▶ **Your task**:
Look through the data for the string "from". Copy every line where it is found.

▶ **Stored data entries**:
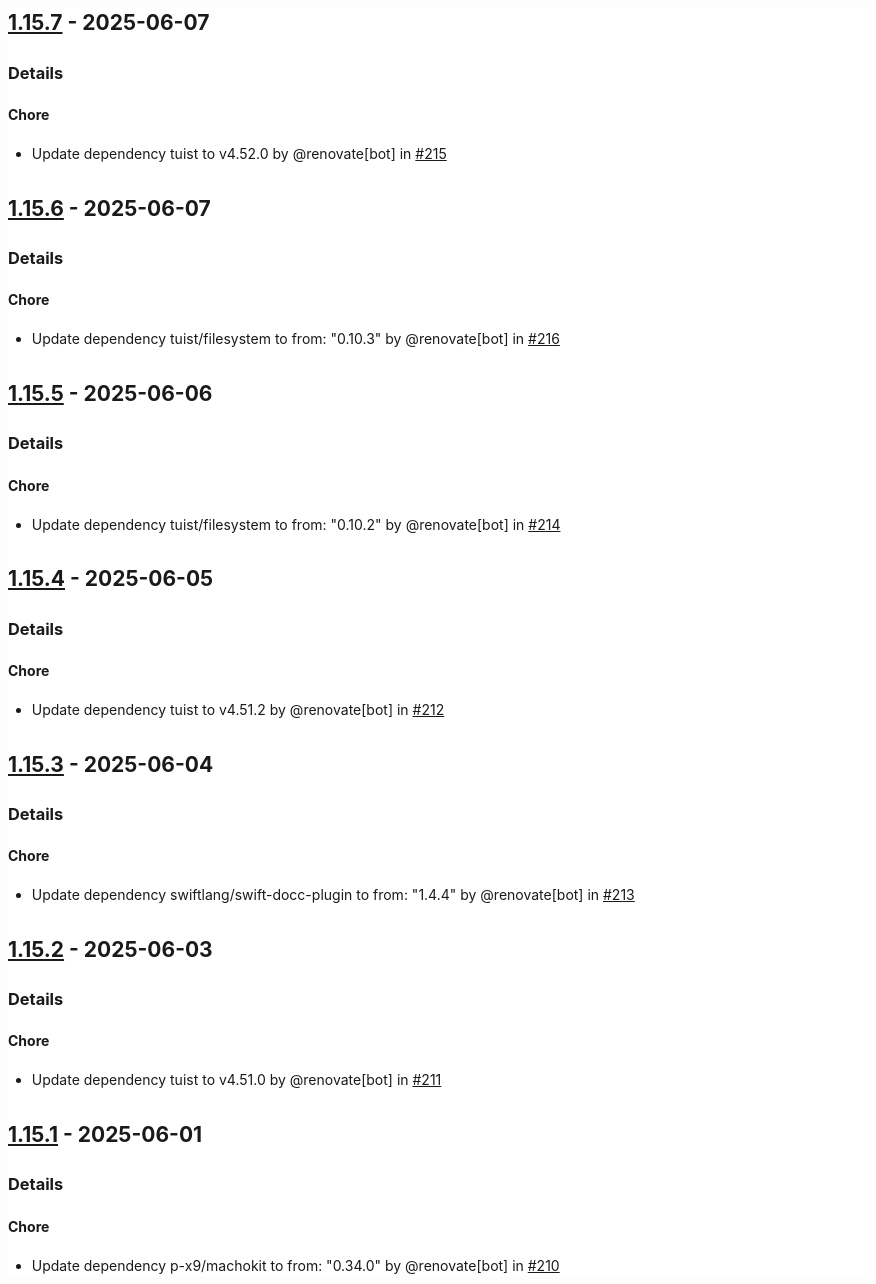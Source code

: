 ## [1.15.7] - 2025-06-07
### Details
#### Chore
- Update dependency tuist to v4.52.0 by @renovate[bot] in [#215](https://github.com/tuist/XcodeGraph/pull/215)

## [1.15.6] - 2025-06-07
### Details
#### Chore
- Update dependency tuist/filesystem to from: "0.10.3" by @renovate[bot] in [#216](https://github.com/tuist/XcodeGraph/pull/216)

## [1.15.5] - 2025-06-06
### Details
#### Chore
- Update dependency tuist/filesystem to from: "0.10.2" by @renovate[bot] in [#214](https://github.com/tuist/XcodeGraph/pull/214)

## [1.15.4] - 2025-06-05
### Details
#### Chore
- Update dependency tuist to v4.51.2 by @renovate[bot] in [#212](https://github.com/tuist/XcodeGraph/pull/212)

## [1.15.3] - 2025-06-04
### Details
#### Chore
- Update dependency swiftlang/swift-docc-plugin to from: "1.4.4" by @renovate[bot] in [#213](https://github.com/tuist/XcodeGraph/pull/213)

## [1.15.2] - 2025-06-03
### Details
#### Chore
- Update dependency tuist to v4.51.0 by @renovate[bot] in [#211](https://github.com/tuist/XcodeGraph/pull/211)

## [1.15.1] - 2025-06-01
### Details
#### Chore
- Update dependency p-x9/machokit to from: "0.34.0" by @renovate[bot] in [#210](https://github.com/tuist/XcodeGraph/pull/210)


[1.18.0]: https://github.com/tuist/XcodeGraph/compare/1.17.16..1.18.0
[1.17.16]: https://github.com/tuist/XcodeGraph/compare/1.17.15..1.17.16
[1.17.15]: https://github.com/tuist/XcodeGraph/compare/1.17.14..1.17.15
[1.17.14]: https://github.com/tuist/XcodeGraph/compare/1.17.13..1.17.14
[1.17.13]: https://github.com/tuist/XcodeGraph/compare/1.17.12..1.17.13
[1.17.12]: https://github.com/tuist/XcodeGraph/compare/1.17.11..1.17.12
[1.17.11]: https://github.com/tuist/XcodeGraph/compare/1.17.10..1.17.11
[1.17.10]: https://github.com/tuist/XcodeGraph/compare/1.17.9..1.17.10
[1.17.9]: https://github.com/tuist/XcodeGraph/compare/1.17.8..1.17.9
[1.17.8]: https://github.com/tuist/XcodeGraph/compare/1.17.7..1.17.8
[1.17.7]: https://github.com/tuist/XcodeGraph/compare/1.17.6..1.17.7
[1.17.6]: https://github.com/tuist/XcodeGraph/compare/1.17.5..1.17.6
[1.17.5]: https://github.com/tuist/XcodeGraph/compare/1.17.4..1.17.5
[1.17.4]: https://github.com/tuist/XcodeGraph/compare/1.17.3..1.17.4
[1.17.3]: https://github.com/tuist/XcodeGraph/compare/1.17.2..1.17.3
[1.17.2]: https://github.com/tuist/XcodeGraph/compare/1.17.1..1.17.2
[1.17.1]: https://github.com/tuist/XcodeGraph/compare/1.17.0..1.17.1
[1.17.0]: https://github.com/tuist/XcodeGraph/compare/1.16.8..1.17.0
[1.16.8]: https://github.com/tuist/XcodeGraph/compare/1.16.7..1.16.8
[1.16.7]: https://github.com/tuist/XcodeGraph/compare/1.16.6..1.16.7
[1.16.6]: https://github.com/tuist/XcodeGraph/compare/1.16.5..1.16.6
[1.16.5]: https://github.com/tuist/XcodeGraph/compare/1.16.4..1.16.5
[1.16.4]: https://github.com/tuist/XcodeGraph/compare/1.16.3..1.16.4
[1.16.3]: https://github.com/tuist/XcodeGraph/compare/1.16.2..1.16.3
[1.16.2]: https://github.com/tuist/XcodeGraph/compare/1.16.1..1.16.2
[1.16.1]: https://github.com/tuist/XcodeGraph/compare/1.16.0..1.16.1
[1.16.0]: https://github.com/tuist/XcodeGraph/compare/1.15.28..1.16.0
[1.15.28]: https://github.com/tuist/XcodeGraph/compare/1.15.27..1.15.28
[1.15.27]: https://github.com/tuist/XcodeGraph/compare/1.15.26..1.15.27
[1.15.26]: https://github.com/tuist/XcodeGraph/compare/1.15.25..1.15.26
[1.15.25]: https://github.com/tuist/XcodeGraph/compare/1.15.24..1.15.25
[1.15.24]: https://github.com/tuist/XcodeGraph/compare/1.15.23..1.15.24
[1.15.23]: https://github.com/tuist/XcodeGraph/compare/1.15.22..1.15.23
[1.15.22]: https://github.com/tuist/XcodeGraph/compare/1.15.21..1.15.22
[1.15.21]: https://github.com/tuist/XcodeGraph/compare/1.15.20..1.15.21
[1.15.20]: https://github.com/tuist/XcodeGraph/compare/1.15.19..1.15.20
[1.15.19]: https://github.com/tuist/XcodeGraph/compare/1.15.18..1.15.19
[1.15.18]: https://github.com/tuist/XcodeGraph/compare/1.15.17..1.15.18
[1.15.17]: https://github.com/tuist/XcodeGraph/compare/1.15.16..1.15.17
[1.15.16]: https://github.com/tuist/XcodeGraph/compare/1.15.15..1.15.16
[1.15.15]: https://github.com/tuist/XcodeGraph/compare/1.15.14..1.15.15
[1.15.14]: https://github.com/tuist/XcodeGraph/compare/1.15.13..1.15.14
[1.15.13]: https://github.com/tuist/XcodeGraph/compare/1.15.12..1.15.13
[1.15.12]: https://github.com/tuist/XcodeGraph/compare/1.15.11..1.15.12
[1.15.11]: https://github.com/tuist/XcodeGraph/compare/1.15.10..1.15.11
[1.15.10]: https://github.com/tuist/XcodeGraph/compare/1.15.9..1.15.10
[1.15.9]: https://github.com/tuist/XcodeGraph/compare/1.15.8..1.15.9
[1.15.8]: https://github.com/tuist/XcodeGraph/compare/1.15.7..1.15.8
[1.15.7]: https://github.com/tuist/XcodeGraph/compare/1.15.6..1.15.7
[1.15.6]: https://github.com/tuist/XcodeGraph/compare/1.15.5..1.15.6
[1.15.5]: https://github.com/tuist/XcodeGraph/compare/1.15.4..1.15.5
[1.15.4]: https://github.com/tuist/XcodeGraph/compare/1.15.3..1.15.4
[1.15.3]: https://github.com/tuist/XcodeGraph/compare/1.15.2..1.15.3
[1.15.2]: https://github.com/tuist/XcodeGraph/compare/1.15.1..1.15.2
[1.15.1]: https://github.com/tuist/XcodeGraph/compare/1.15.0..1.15.1
[1.15.0]: https://github.com/tuist/XcodeGraph/compare/1.14.1..1.15.0
[1.14.1]: https://github.com/tuist/XcodeGraph/compare/1.14.0..1.14.1
[1.14.0]: https://github.com/tuist/XcodeGraph/compare/1.13.1..1.14.0
[1.13.1]: https://github.com/tuist/XcodeGraph/compare/1.13.0..1.13.1
[1.13.0]: https://github.com/tuist/XcodeGraph/compare/1.12.0..1.13.0
[1.12.0]: https://github.com/tuist/XcodeGraph/compare/1.11.2..1.12.0
[1.11.2]: https://github.com/tuist/XcodeGraph/compare/1.11.1..1.11.2
[1.11.1]: https://github.com/tuist/XcodeGraph/compare/1.11.0..1.11.1
[1.11.0]: https://github.com/tuist/XcodeGraph/compare/1.10.14..1.11.0
[1.10.14]: https://github.com/tuist/XcodeGraph/compare/1.10.13..1.10.14
[1.10.13]: https://github.com/tuist/XcodeGraph/compare/1.10.12..1.10.13
[1.10.12]: https://github.com/tuist/XcodeGraph/compare/1.10.11..1.10.12
[1.10.11]: https://github.com/tuist/XcodeGraph/compare/1.10.10..1.10.11
[1.10.10]: https://github.com/tuist/XcodeGraph/compare/1.10.9..1.10.10
[1.10.9]: https://github.com/tuist/XcodeGraph/compare/1.10.8..1.10.9
[1.10.8]: https://github.com/tuist/XcodeGraph/compare/1.10.7..1.10.8
[1.10.7]: https://github.com/tuist/XcodeGraph/compare/1.10.6..1.10.7
[1.10.6]: https://github.com/tuist/XcodeGraph/compare/1.10.5..1.10.6
[1.10.5]: https://github.com/tuist/XcodeGraph/compare/1.10.4..1.10.5
[1.10.4]: https://github.com/tuist/XcodeGraph/compare/1.10.3..1.10.4
[1.10.3]: https://github.com/tuist/XcodeGraph/compare/1.10.2..1.10.3
[1.10.2]: https://github.com/tuist/XcodeGraph/compare/1.10.1..1.10.2
[1.10.1]: https://github.com/tuist/XcodeGraph/compare/1.10.0..1.10.1
[1.10.0]: https://github.com/tuist/XcodeGraph/compare/1.9.20..1.10.0
[1.9.20]: https://github.com/tuist/XcodeGraph/compare/1.9.19..1.9.20
[1.9.19]: https://github.com/tuist/XcodeGraph/compare/1.9.18..1.9.19
[1.9.18]: https://github.com/tuist/XcodeGraph/compare/1.9.17..1.9.18
[1.9.17]: https://github.com/tuist/XcodeGraph/compare/1.9.16..1.9.17
[1.9.16]: https://github.com/tuist/XcodeGraph/compare/1.9.15..1.9.16
[1.9.15]: https://github.com/tuist/XcodeGraph/compare/1.9.14..1.9.15
[1.9.14]: https://github.com/tuist/XcodeGraph/compare/1.9.13..1.9.14
[1.9.13]: https://github.com/tuist/XcodeGraph/compare/1.9.12..1.9.13
[1.9.12]: https://github.com/tuist/XcodeGraph/compare/1.9.11..1.9.12
[1.9.11]: https://github.com/tuist/XcodeGraph/compare/1.9.10..1.9.11
[1.9.10]: https://github.com/tuist/XcodeGraph/compare/1.9.9..1.9.10
[1.9.9]: https://github.com/tuist/XcodeGraph/compare/1.9.8..1.9.9
[1.9.8]: https://github.com/tuist/XcodeGraph/compare/1.9.7..1.9.8
[1.9.7]: https://github.com/tuist/XcodeGraph/compare/1.9.6..1.9.7
[1.9.6]: https://github.com/tuist/XcodeGraph/compare/1.9.5..1.9.6
[1.9.5]: https://github.com/tuist/XcodeGraph/compare/1.9.4..1.9.5
[1.9.4]: https://github.com/tuist/XcodeGraph/compare/1.9.3..1.9.4
[1.9.3]: https://github.com/tuist/XcodeGraph/compare/1.9.2..1.9.3
[1.9.2]: https://github.com/tuist/XcodeGraph/compare/1.9.1..1.9.2
[1.9.1]: https://github.com/tuist/XcodeGraph/compare/1.9.0..1.9.1
[1.9.0]: https://github.com/tuist/XcodeGraph/compare/1.8.18..1.9.0
[1.8.18]: https://github.com/tuist/XcodeGraph/compare/1.8.17..1.8.18
[1.8.17]: https://github.com/tuist/XcodeGraph/compare/1.8.16..1.8.17
[1.8.16]: https://github.com/tuist/XcodeGraph/compare/1.8.15..1.8.16
[1.8.15]: https://github.com/tuist/XcodeGraph/compare/1.8.14..1.8.15
[1.8.14]: https://github.com/tuist/XcodeGraph/compare/1.8.13..1.8.14
[1.8.13]: https://github.com/tuist/XcodeGraph/compare/1.8.12..1.8.13
[1.8.12]: https://github.com/tuist/XcodeGraph/compare/1.8.11..1.8.12
[1.8.11]: https://github.com/tuist/XcodeGraph/compare/1.8.10..1.8.11
[1.8.10]: https://github.com/tuist/XcodeGraph/compare/1.8.9..1.8.10
[1.8.9]: https://github.com/tuist/XcodeGraph/compare/1.8.8..1.8.9
[1.8.8]: https://github.com/tuist/XcodeGraph/compare/1.8.7..1.8.8
[1.8.7]: https://github.com/tuist/XcodeGraph/compare/1.8.6..1.8.7
[1.8.6]: https://github.com/tuist/XcodeGraph/compare/1.8.5..1.8.6
[1.8.5]: https://github.com/tuist/XcodeGraph/compare/1.8.4..1.8.5
[1.8.4]: https://github.com/tuist/XcodeGraph/compare/1.8.3..1.8.4
[1.8.3]: https://github.com/tuist/XcodeGraph/compare/1.8.2..1.8.3
[1.8.2]: https://github.com/tuist/XcodeGraph/compare/1.8.1..1.8.2
[1.8.1]: https://github.com/tuist/XcodeGraph/compare/1.8.0..1.8.1
[1.8.0]: https://github.com/tuist/XcodeGraph/compare/1.7.1..1.8.0
[1.7.1]: https://github.com/tuist/XcodeGraph/compare/1.7.0..1.7.1
[1.7.0]: https://github.com/tuist/XcodeGraph/compare/1.6.9..1.7.0
[1.6.9]: https://github.com/tuist/XcodeGraph/compare/1.6.8..1.6.9
[1.6.8]: https://github.com/tuist/XcodeGraph/compare/1.6.7..1.6.8
[1.6.7]: https://github.com/tuist/XcodeGraph/compare/1.6.6..1.6.7
[1.6.6]: https://github.com/tuist/XcodeGraph/compare/1.6.5..1.6.6
[1.6.5]: https://github.com/tuist/XcodeGraph/compare/1.6.4..1.6.5
[1.6.4]: https://github.com/tuist/XcodeGraph/compare/1.6.3..1.6.4
[1.6.3]: https://github.com/tuist/XcodeGraph/compare/1.6.2..1.6.3
[1.6.2]: https://github.com/tuist/XcodeGraph/compare/1.6.1..1.6.2
[1.6.1]: https://github.com/tuist/XcodeGraph/compare/1.6.0..1.6.1
[1.6.0]: https://github.com/tuist/XcodeGraph/compare/1.5.21..1.6.0
[1.5.21]: https://github.com/tuist/XcodeGraph/compare/1.5.20..1.5.21
[1.5.20]: https://github.com/tuist/XcodeGraph/compare/1.5.19..1.5.20
[1.5.19]: https://github.com/tuist/XcodeGraph/compare/1.5.18..1.5.19
[1.5.18]: https://github.com/tuist/XcodeGraph/compare/1.5.17..1.5.18
[1.5.17]: https://github.com/tuist/XcodeGraph/compare/1.5.16..1.5.17
[1.5.16]: https://github.com/tuist/XcodeGraph/compare/1.5.15..1.5.16
[1.5.15]: https://github.com/tuist/XcodeGraph/compare/1.5.14..1.5.15
[1.5.14]: https://github.com/tuist/XcodeGraph/compare/1.5.13..1.5.14
[1.5.13]: https://github.com/tuist/XcodeGraph/compare/1.5.12..1.5.13
[1.5.12]: https://github.com/tuist/XcodeGraph/compare/1.5.11..1.5.12
[1.5.11]: https://github.com/tuist/XcodeGraph/compare/1.5.10..1.5.11
[1.5.10]: https://github.com/tuist/XcodeGraph/compare/1.5.9..1.5.10
[1.5.9]: https://github.com/tuist/XcodeGraph/compare/1.5.8..1.5.9
[1.5.8]: https://github.com/tuist/XcodeGraph/compare/1.5.7..1.5.8
[1.5.7]: https://github.com/tuist/XcodeGraph/compare/1.5.6..1.5.7
[1.5.6]: https://github.com/tuist/XcodeGraph/compare/1.5.5..1.5.6
[1.5.5]: https://github.com/tuist/XcodeGraph/compare/1.5.4..1.5.5
[1.5.4]: https://github.com/tuist/XcodeGraph/compare/1.5.3..1.5.4
[1.5.3]: https://github.com/tuist/XcodeGraph/compare/1.5.2..1.5.3
[1.5.2]: https://github.com/tuist/XcodeGraph/compare/1.5.1..1.5.2
[1.5.1]: https://github.com/tuist/XcodeGraph/compare/1.5.0..1.5.1
[1.5.0]: https://github.com/tuist/XcodeGraph/compare/1.4.0..1.5.0
[1.4.0]: https://github.com/tuist/XcodeGraph/compare/1.3.4..1.4.0
[1.3.4]: https://github.com/tuist/XcodeGraph/compare/1.3.3..1.3.4
[1.3.3]: https://github.com/tuist/XcodeGraph/compare/1.3.2..1.3.3
[1.3.2]: https://github.com/tuist/XcodeGraph/compare/1.3.1..1.3.2
[1.3.1]: https://github.com/tuist/XcodeGraph/compare/1.3.0..1.3.1
[1.3.0]: https://github.com/tuist/XcodeGraph/compare/1.2.4..1.3.0
[1.2.4]: https://github.com/tuist/XcodeGraph/compare/1.2.3..1.2.4
[1.2.3]: https://github.com/tuist/XcodeGraph/compare/1.2.2..1.2.3
[1.2.2]: https://github.com/tuist/XcodeGraph/compare/1.2.1..1.2.2
[1.2.1]: https://github.com/tuist/XcodeGraph/compare/1.2.0..1.2.1
[1.2.0]: https://github.com/tuist/XcodeGraph/compare/1.1.0..1.2.0
[1.1.0]: https://github.com/tuist/XcodeGraph/compare/1.0.2..1.1.0
[1.0.2]: https://github.com/tuist/XcodeGraph/compare/1.0.1..1.0.2
[1.0.1]: https://github.com/tuist/XcodeGraph/compare/1.0.0..1.0.1
[1.0.0]: https://github.com/tuist/XcodeGraph/compare/0.19.5..1.0.0
[0.19.5]: https://github.com/tuist/XcodeGraph/compare/0.19.4..0.19.5
[0.19.4]: https://github.com/tuist/XcodeGraph/compare/0.19.3..0.19.4
[0.19.3]: https://github.com/tuist/XcodeGraph/compare/0.19.2..0.19.3
[0.19.2]: https://github.com/tuist/XcodeGraph/compare/0.19.1..0.19.2
[0.19.1]: https://github.com/tuist/XcodeGraph/compare/0.19.0..0.19.1
[0.19.0]: https://github.com/tuist/XcodeGraph/compare/0.18.3..0.19.0
[0.18.3]: https://github.com/tuist/XcodeGraph/compare/0.18.2..0.18.3
[0.18.2]: https://github.com/tuist/XcodeGraph/compare/0.18.1..0.18.2
[0.18.1]: https://github.com/tuist/XcodeGraph/compare/0.18.0..0.18.1
[0.18.0]: https://github.com/tuist/XcodeGraph/compare/0.17.1..0.18.0
[0.17.1]: https://github.com/tuist/XcodeGraph/compare/0.17.0..0.17.1
[0.17.0]: https://github.com/tuist/XcodeGraph/compare/0.16.3..0.17.0
[0.16.3]: https://github.com/tuist/XcodeGraph/compare/0.16.2..0.16.3
[0.16.2]: https://github.com/tuist/XcodeGraph/compare/0.16.1..0.16.2
[0.16.1]: https://github.com/tuist/XcodeGraph/compare/0.16.0..0.16.1
[0.16.0]: https://github.com/tuist/XcodeGraph/compare/0.15.1..0.16.0
[0.15.1]: https://github.com/tuist/XcodeGraph/compare/0.15.0..0.15.1
[0.15.0]: https://github.com/tuist/XcodeGraph/compare/0.14.1..0.15.0
[0.14.1]: https://github.com/tuist/XcodeGraph/compare/0.14.0..0.14.1
[0.14.0]: https://github.com/tuist/XcodeGraph/compare/0.13.1..0.14.0
[0.13.1]: https://github.com/tuist/XcodeGraph/compare/0.13.0..0.13.1
[0.13.0]: https://github.com/tuist/XcodeGraph/compare/0.12.8..0.13.0
[0.12.8]: https://github.com/tuist/XcodeGraph/compare/0.12.7..0.12.8
[0.12.7]: https://github.com/tuist/XcodeGraph/compare/0.12.6..0.12.7
[0.12.6]: https://github.com/tuist/XcodeGraph/compare/0.12.5..0.12.6
[0.12.5]: https://github.com/tuist/XcodeGraph/compare/0.12.4..0.12.5
[0.12.4]: https://github.com/tuist/XcodeGraph/compare/0.12.3..0.12.4
[0.12.3]: https://github.com/tuist/XcodeGraph/compare/0.12.2..0.12.3
[0.12.2]: https://github.com/tuist/XcodeGraph/compare/0.12.1..0.12.2
[0.12.1]: https://github.com/tuist/XcodeGraph/compare/0.12.0..0.12.1
[0.12.0]: https://github.com/tuist/XcodeGraph/compare/0.11.7..0.12.0
[0.11.7]: https://github.com/tuist/XcodeGraph/compare/0.11.6..0.11.7
[0.11.6]: https://github.com/tuist/XcodeGraph/compare/0.11.5..0.11.6
[0.11.5]: https://github.com/tuist/XcodeGraph/compare/0.11.4..0.11.5
[0.11.4]: https://github.com/tuist/XcodeGraph/compare/0.11.3..0.11.4
[0.11.3]: https://github.com/tuist/XcodeGraph/compare/0.11.2..0.11.3
[0.11.2]: https://github.com/tuist/XcodeGraph/compare/0.11.1..0.11.2
[0.11.1]: https://github.com/tuist/XcodeGraph/compare/0.11.0..0.11.1
[0.11.0]: https://github.com/tuist/XcodeGraph/compare/0.10.1..0.11.0
[0.10.1]: https://github.com/tuist/XcodeGraph/compare/0.10.0..0.10.1
[0.10.0]: https://github.com/tuist/XcodeGraph/compare/0.9.1..0.10.0
[0.9.1]: https://github.com/tuist/XcodeGraph/compare/0.9.0..0.9.1
[0.8.0]: https://github.com/tuist/XcodeGraph/compare/0.7.0..0.8.0
[0.7.0]: https://github.com/tuist/XcodeGraph/compare/0.6.0..0.7.0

▶ **Your response**:
- Update dependency tuist/filesystem to from: "0.10.3" by @renovate[bot] in [#216](https://github.com/tuist/XcodeGraph/pull/216)
- Update dependency tuist/filesystem to from: "0.10.2" by @renovate[bot] in [#214](https://github.com/tuist/XcodeGraph/pull/214)
- Update dependency swiftlang/swift-docc-plugin to from: "1.4.4" by @renovate[bot] in [#213](https://github.com/tuist/XcodeGraph/pull/213)
- Update dependency p-x9/machokit to from: "0.34.0" by @renovate[bot] in [#210](https://github.com/tuist/XcodeGraph/pull/210)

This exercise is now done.